The principle of speech recognition is to split the entire audio into several small segments based on silent intervals. Each segment may be 1 second, 5 seconds, 10 seconds, or 20 seconds long. These small segments are then transcribed into text and combined into subtitle form.

When using faster-whisper mode or GeminiAI as the speech recognition channel, the following settings can achieve relatively good recognition results.

  1. Use a Larger Model: First and foremost, use a larger model. For example, the tiny model is too small and the effect is certainly poor, while the large-v2 model is several times better.

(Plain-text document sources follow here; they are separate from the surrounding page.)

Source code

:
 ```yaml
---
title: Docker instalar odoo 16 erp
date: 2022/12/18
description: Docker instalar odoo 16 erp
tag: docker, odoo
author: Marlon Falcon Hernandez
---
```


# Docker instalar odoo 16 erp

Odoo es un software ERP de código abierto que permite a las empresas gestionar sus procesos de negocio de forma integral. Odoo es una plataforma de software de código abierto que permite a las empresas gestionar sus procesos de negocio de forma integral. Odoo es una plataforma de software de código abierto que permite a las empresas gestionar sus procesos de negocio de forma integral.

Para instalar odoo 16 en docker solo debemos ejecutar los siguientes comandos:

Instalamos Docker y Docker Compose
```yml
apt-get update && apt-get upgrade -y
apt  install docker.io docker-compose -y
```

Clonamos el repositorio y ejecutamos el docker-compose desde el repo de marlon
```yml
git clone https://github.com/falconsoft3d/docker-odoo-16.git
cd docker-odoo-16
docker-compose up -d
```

  2. Optimize Settings: Click Menu → Tools → Advanced Options

Find the faster/openai Speech Recognition Adjustment section and make the following modifications:

  • Voice Activity Threshold: Set to 0.5
  • Minimum Duration (ms): Set to 1000
  • Maximum Speech Duration (seconds): Set to 5
  • Silence Split (ms): Set to 200

Of course, you can also test other values according to your needs.

Reduce 403 Error Rate for edge-tts (Also Applicable to Other Dubbing Channels)

Since dubbing requires connecting to Microsoft's API, which has rate limiting measures, 403 errors cannot be completely avoided. However, you can reduce their occurrence with the following adjustments:

Find Menu → Tools/Options → Advanced Options → Dubbing Adjustment as shown below:

  1. Number of Subtitles to Dub Simultaneously: It is recommended to set it to 1. Reducing the number of subtitles dubbed simultaneously can lower errors caused by excessive request frequency. This setting also applies to other dubbing channels.
  2. Pause Time After Dubbing (seconds): For example, set it to 5, meaning pause for 5 seconds after completing the dubbing of one subtitle before starting the next. It is recommended to set this value to 5 or higher to reduce the error rate by extending the request interval.